Document images with source code:
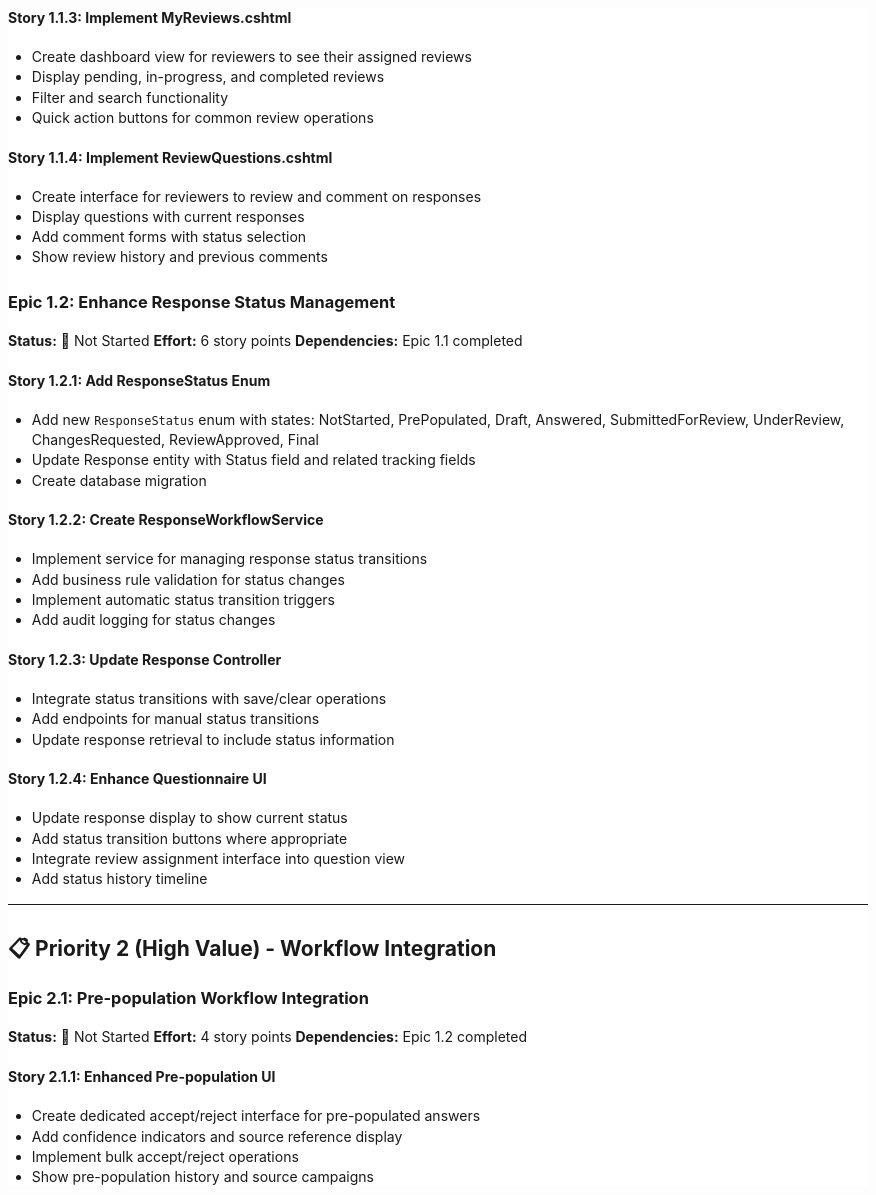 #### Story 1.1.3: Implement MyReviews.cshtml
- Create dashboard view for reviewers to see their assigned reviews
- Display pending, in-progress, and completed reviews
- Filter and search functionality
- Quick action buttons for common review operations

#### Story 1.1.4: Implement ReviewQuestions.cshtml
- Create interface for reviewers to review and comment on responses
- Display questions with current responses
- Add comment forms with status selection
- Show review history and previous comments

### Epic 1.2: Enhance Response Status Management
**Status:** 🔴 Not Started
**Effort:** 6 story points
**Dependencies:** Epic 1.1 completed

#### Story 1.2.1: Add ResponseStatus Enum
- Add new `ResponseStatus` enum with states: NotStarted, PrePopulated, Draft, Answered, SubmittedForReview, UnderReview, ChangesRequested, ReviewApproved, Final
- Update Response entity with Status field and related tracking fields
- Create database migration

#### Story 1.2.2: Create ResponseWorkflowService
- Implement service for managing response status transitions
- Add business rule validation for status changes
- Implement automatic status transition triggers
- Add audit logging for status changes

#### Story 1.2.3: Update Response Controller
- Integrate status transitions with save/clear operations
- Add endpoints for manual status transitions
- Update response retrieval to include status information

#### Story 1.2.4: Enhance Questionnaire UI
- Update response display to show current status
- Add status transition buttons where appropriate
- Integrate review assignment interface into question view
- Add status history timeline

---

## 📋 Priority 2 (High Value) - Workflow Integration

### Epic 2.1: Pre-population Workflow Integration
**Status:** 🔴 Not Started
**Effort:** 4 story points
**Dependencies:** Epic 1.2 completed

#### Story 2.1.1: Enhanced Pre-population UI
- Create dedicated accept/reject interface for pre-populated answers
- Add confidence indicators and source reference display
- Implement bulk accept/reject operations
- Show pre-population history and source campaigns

* Problem description:
Reproduce the lines above exactly, please, but not the pictures in them.

* Answer box:
 #### Story 1.1.3: Implement MyReviews.cshtml
- Create dashboard view for reviewers to see their assigned reviews
- Display pending, in-progress, and completed reviews
- Filter and search functionality
- Quick action buttons for common review operations

#### Story 1.1.4: Implement ReviewQuestions.cshtml
- Create interface for reviewers to review and comment on responses
- Display questions with current responses
- Add comment forms with status selection
- Show review history and previous comments

### Epic 1.2: Enhance Response Status Management
**Status:** 🔴 Not Started
**Effort:** 6 story points
**Dependencies:** Epic 1.1 completed

#### Story 1.2.1: Add ResponseStatus Enum
- Add new `ResponseStatus` enum with states: NotStarted, PrePopulated, Draft, Answered, SubmittedForReview, UnderReview, ChangesRequested, ReviewApproved, Final
- Update Response entity with Status field and related tracking fields
- Create database migration

#### Story 1.2.2: Create ResponseWorkflowService
- Implement service for managing response status transitions
- Add business rule validation for status changes
- Implement automatic status transition triggers
- Add audit logging for status changes

#### Story 1.2.3: Update Response Controller
- Integrate status transitions with save/clear operations
- Add endpoints for manual status transitions
- Update response retrieval to include status information

#### Story 1.2.4: Enhance Questionnaire UI
- Update response display to show current status
- Add status transition buttons where appropriate
- Integrate review assignment interface into question view
- Add status history timeline

---

## 📋 Priority 2 (High Value) - Workflow Integration

### Epic 2.1: Pre-population Workflow Integration
**Status:** 🔴 Not Started
**Effort:** 4 story points
**Dependencies:** Epic 1.2 completed

#### Story 2.1.1: Enhanced Pre-population UI
- Create dedicated accept/reject interface for pre-populated answers
- Add confidence indicators and source reference display
- Implement bulk accept/reject operations
- Show pre-population history and source campaigns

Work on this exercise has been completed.